→ **What to do**: Copy out the data below from the line containing "Home 123Movies A" to the line containing "24 | 5 | 6 | 35 |", both lines included, with all images left out.

>>>

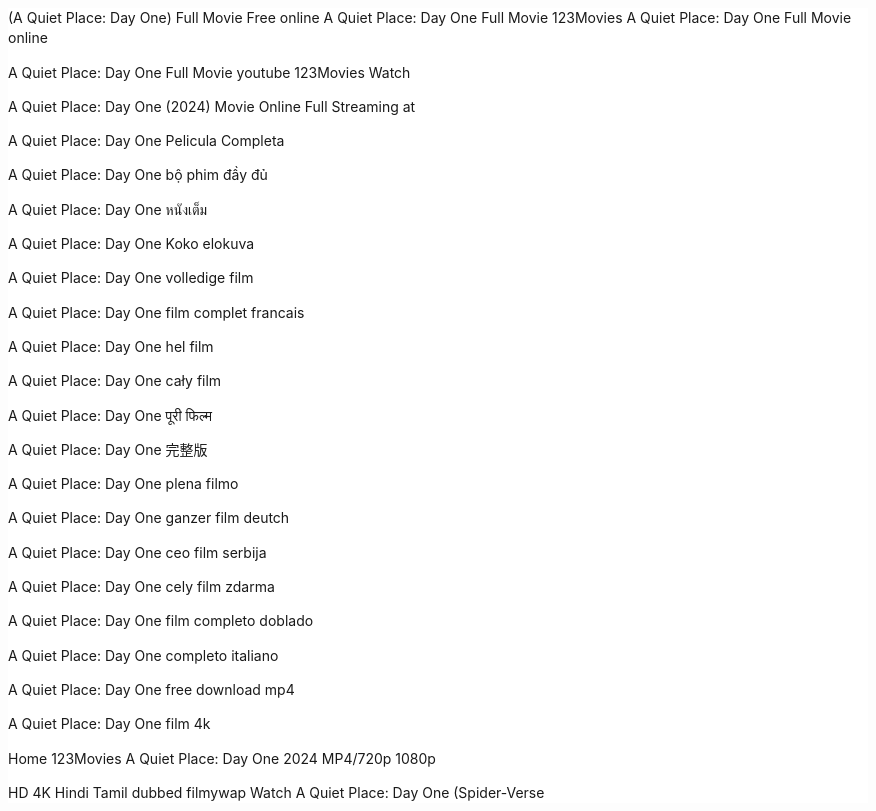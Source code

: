 (A Quiet Place: Day One) Full Movie Free online A Quiet Place: Day One Full Movie 123Movies A Quiet Place: Day One Full Movie online

A Quiet Place: Day One Full Movie youtube 123Movies Watch

A Quiet Place: Day One (2024) Movie Online Full Streaming at

A Quiet Place: Day One Pelicula Completa

A Quiet Place: Day One bộ phim đầy đủ

A Quiet Place: Day One หนังเต็ม

A Quiet Place: Day One Koko elokuva

A Quiet Place: Day One volledige film

A Quiet Place: Day One film complet francais

A Quiet Place: Day One hel film

A Quiet Place: Day One cały film

A Quiet Place: Day One पूरी फिल्म

A Quiet Place: Day One 完整版

A Quiet Place: Day One plena filmo

A Quiet Place: Day One ganzer film deutch

A Quiet Place: Day One ceo film serbija

A Quiet Place: Day One cely film zdarma

A Quiet Place: Day One film completo doblado

A Quiet Place: Day One completo italiano

A Quiet Place: Day One free download mp4

A Quiet Place: Day One film 4k

Home 123Movies A Quiet Place: Day One 2024 MP4/720p 1080p

HD 4K Hindi Tamil dubbed filmywap Watch A Quiet Place: Day One (Spider-Verse
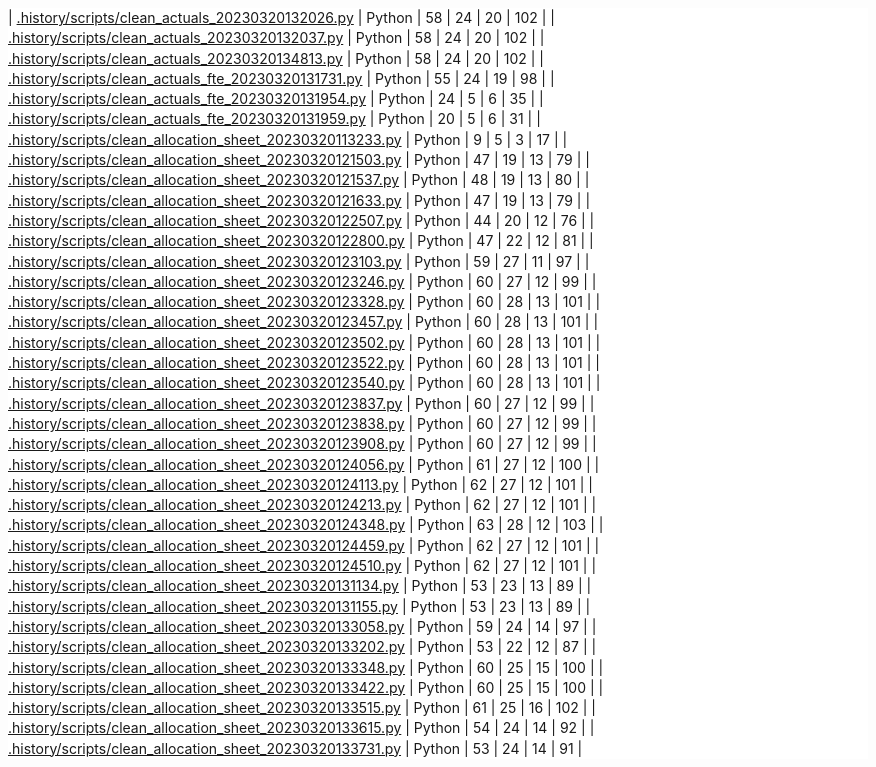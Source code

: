 | [.history/scripts/clean_actuals_20230320132026.py](/.history/scripts/clean_actuals_20230320132026.py) | Python | 58 | 24 | 20 | 102 |
| [.history/scripts/clean_actuals_20230320132037.py](/.history/scripts/clean_actuals_20230320132037.py) | Python | 58 | 24 | 20 | 102 |
| [.history/scripts/clean_actuals_20230320134813.py](/.history/scripts/clean_actuals_20230320134813.py) | Python | 58 | 24 | 20 | 102 |
| [.history/scripts/clean_actuals_fte_20230320131731.py](/.history/scripts/clean_actuals_fte_20230320131731.py) | Python | 55 | 24 | 19 | 98 |
| [.history/scripts/clean_actuals_fte_20230320131954.py](/.history/scripts/clean_actuals_fte_20230320131954.py) | Python | 24 | 5 | 6 | 35 |
| [.history/scripts/clean_actuals_fte_20230320131959.py](/.history/scripts/clean_actuals_fte_20230320131959.py) | Python | 20 | 5 | 6 | 31 |
| [.history/scripts/clean_allocation_sheet_20230320113233.py](/.history/scripts/clean_allocation_sheet_20230320113233.py) | Python | 9 | 5 | 3 | 17 |
| [.history/scripts/clean_allocation_sheet_20230320121503.py](/.history/scripts/clean_allocation_sheet_20230320121503.py) | Python | 47 | 19 | 13 | 79 |
| [.history/scripts/clean_allocation_sheet_20230320121537.py](/.history/scripts/clean_allocation_sheet_20230320121537.py) | Python | 48 | 19 | 13 | 80 |
| [.history/scripts/clean_allocation_sheet_20230320121633.py](/.history/scripts/clean_allocation_sheet_20230320121633.py) | Python | 47 | 19 | 13 | 79 |
| [.history/scripts/clean_allocation_sheet_20230320122507.py](/.history/scripts/clean_allocation_sheet_20230320122507.py) | Python | 44 | 20 | 12 | 76 |
| [.history/scripts/clean_allocation_sheet_20230320122800.py](/.history/scripts/clean_allocation_sheet_20230320122800.py) | Python | 47 | 22 | 12 | 81 |
| [.history/scripts/clean_allocation_sheet_20230320123103.py](/.history/scripts/clean_allocation_sheet_20230320123103.py) | Python | 59 | 27 | 11 | 97 |
| [.history/scripts/clean_allocation_sheet_20230320123246.py](/.history/scripts/clean_allocation_sheet_20230320123246.py) | Python | 60 | 27 | 12 | 99 |
| [.history/scripts/clean_allocation_sheet_20230320123328.py](/.history/scripts/clean_allocation_sheet_20230320123328.py) | Python | 60 | 28 | 13 | 101 |
| [.history/scripts/clean_allocation_sheet_20230320123457.py](/.history/scripts/clean_allocation_sheet_20230320123457.py) | Python | 60 | 28 | 13 | 101 |
| [.history/scripts/clean_allocation_sheet_20230320123502.py](/.history/scripts/clean_allocation_sheet_20230320123502.py) | Python | 60 | 28 | 13 | 101 |
| [.history/scripts/clean_allocation_sheet_20230320123522.py](/.history/scripts/clean_allocation_sheet_20230320123522.py) | Python | 60 | 28 | 13 | 101 |
| [.history/scripts/clean_allocation_sheet_20230320123540.py](/.history/scripts/clean_allocation_sheet_20230320123540.py) | Python | 60 | 28 | 13 | 101 |
| [.history/scripts/clean_allocation_sheet_20230320123837.py](/.history/scripts/clean_allocation_sheet_20230320123837.py) | Python | 60 | 27 | 12 | 99 |
| [.history/scripts/clean_allocation_sheet_20230320123838.py](/.history/scripts/clean_allocation_sheet_20230320123838.py) | Python | 60 | 27 | 12 | 99 |
| [.history/scripts/clean_allocation_sheet_20230320123908.py](/.history/scripts/clean_allocation_sheet_20230320123908.py) | Python | 60 | 27 | 12 | 99 |
| [.history/scripts/clean_allocation_sheet_20230320124056.py](/.history/scripts/clean_allocation_sheet_20230320124056.py) | Python | 61 | 27 | 12 | 100 |
| [.history/scripts/clean_allocation_sheet_20230320124113.py](/.history/scripts/clean_allocation_sheet_20230320124113.py) | Python | 62 | 27 | 12 | 101 |
| [.history/scripts/clean_allocation_sheet_20230320124213.py](/.history/scripts/clean_allocation_sheet_20230320124213.py) | Python | 62 | 27 | 12 | 101 |
| [.history/scripts/clean_allocation_sheet_20230320124348.py](/.history/scripts/clean_allocation_sheet_20230320124348.py) | Python | 63 | 28 | 12 | 103 |
| [.history/scripts/clean_allocation_sheet_20230320124459.py](/.history/scripts/clean_allocation_sheet_20230320124459.py) | Python | 62 | 27 | 12 | 101 |
| [.history/scripts/clean_allocation_sheet_20230320124510.py](/.history/scripts/clean_allocation_sheet_20230320124510.py) | Python | 62 | 27 | 12 | 101 |
| [.history/scripts/clean_allocation_sheet_20230320131134.py](/.history/scripts/clean_allocation_sheet_20230320131134.py) | Python | 53 | 23 | 13 | 89 |
| [.history/scripts/clean_allocation_sheet_20230320131155.py](/.history/scripts/clean_allocation_sheet_20230320131155.py) | Python | 53 | 23 | 13 | 89 |
| [.history/scripts/clean_allocation_sheet_20230320133058.py](/.history/scripts/clean_allocation_sheet_20230320133058.py) | Python | 59 | 24 | 14 | 97 |
| [.history/scripts/clean_allocation_sheet_20230320133202.py](/.history/scripts/clean_allocation_sheet_20230320133202.py) | Python | 53 | 22 | 12 | 87 |
| [.history/scripts/clean_allocation_sheet_20230320133348.py](/.history/scripts/clean_allocation_sheet_20230320133348.py) | Python | 60 | 25 | 15 | 100 |
| [.history/scripts/clean_allocation_sheet_20230320133422.py](/.history/scripts/clean_allocation_sheet_20230320133422.py) | Python | 60 | 25 | 15 | 100 |
| [.history/scripts/clean_allocation_sheet_20230320133515.py](/.history/scripts/clean_allocation_sheet_20230320133515.py) | Python | 61 | 25 | 16 | 102 |
| [.history/scripts/clean_allocation_sheet_20230320133615.py](/.history/scripts/clean_allocation_sheet_20230320133615.py) | Python | 54 | 24 | 14 | 92 |
| [.history/scripts/clean_allocation_sheet_20230320133731.py](/.history/scripts/clean_allocation_sheet_20230320133731.py) | Python | 53 | 24 | 14 | 91 |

<<<

→ **Solved exercise**:
Home 123Movies A Quiet Place: Day One 2024 MP4/720p 1080p

HD 4K Hindi Tamil dubbed filmywap Watch A Quiet Place: Day One (Spider-Verse
Source code

: | [.history/scripts/clean_actuals_20230320132026.py](/.history/scripts/clean_actuals_20230320132026.py) | Python | 58 | 24 | 20 | 102 |
| [.history/scripts/clean_actuals_20230320132037.py](/.history/scripts/clean_actuals_20230320132037.py) | Python | 58 | 24 | 20 | 102 |
| [.history/scripts/clean_actuals_20230320134813.py](/.history/scripts/clean_actuals_20230320134813.py) | Python | 58 | 24 | 20 | 102 |
| [.history/scripts/clean_actuals_fte_20230320131731.py](/.history/scripts/clean_actuals_fte_20230320131731.py) | Python | 55 | 24 | 19 | 98 |
| [.history/scripts/clean_actuals_fte_20230320131954.py](/.history/scripts/clean_actuals_fte_20230320131954.py) | Python | 24 | 5 | 6 | 35 |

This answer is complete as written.